- Source texts of formatted documents
***
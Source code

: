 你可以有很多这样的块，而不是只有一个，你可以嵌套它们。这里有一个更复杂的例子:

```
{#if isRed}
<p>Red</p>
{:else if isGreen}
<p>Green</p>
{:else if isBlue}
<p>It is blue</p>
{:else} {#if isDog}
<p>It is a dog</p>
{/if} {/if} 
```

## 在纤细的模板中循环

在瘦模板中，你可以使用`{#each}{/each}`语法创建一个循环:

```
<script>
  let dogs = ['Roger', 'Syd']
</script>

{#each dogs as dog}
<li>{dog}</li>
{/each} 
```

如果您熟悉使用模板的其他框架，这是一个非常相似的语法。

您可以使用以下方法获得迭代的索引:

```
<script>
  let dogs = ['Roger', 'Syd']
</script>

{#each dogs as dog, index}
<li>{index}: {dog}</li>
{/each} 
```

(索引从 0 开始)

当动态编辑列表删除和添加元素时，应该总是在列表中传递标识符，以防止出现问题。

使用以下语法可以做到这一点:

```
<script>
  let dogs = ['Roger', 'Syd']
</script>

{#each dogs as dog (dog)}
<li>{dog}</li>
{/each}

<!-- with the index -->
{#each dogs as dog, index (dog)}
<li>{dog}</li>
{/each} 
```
***
- ABOUT THIS EXERCISE
Write down only how many lines of the entries above include the word "dogs".

- YOUR RESPONSE
7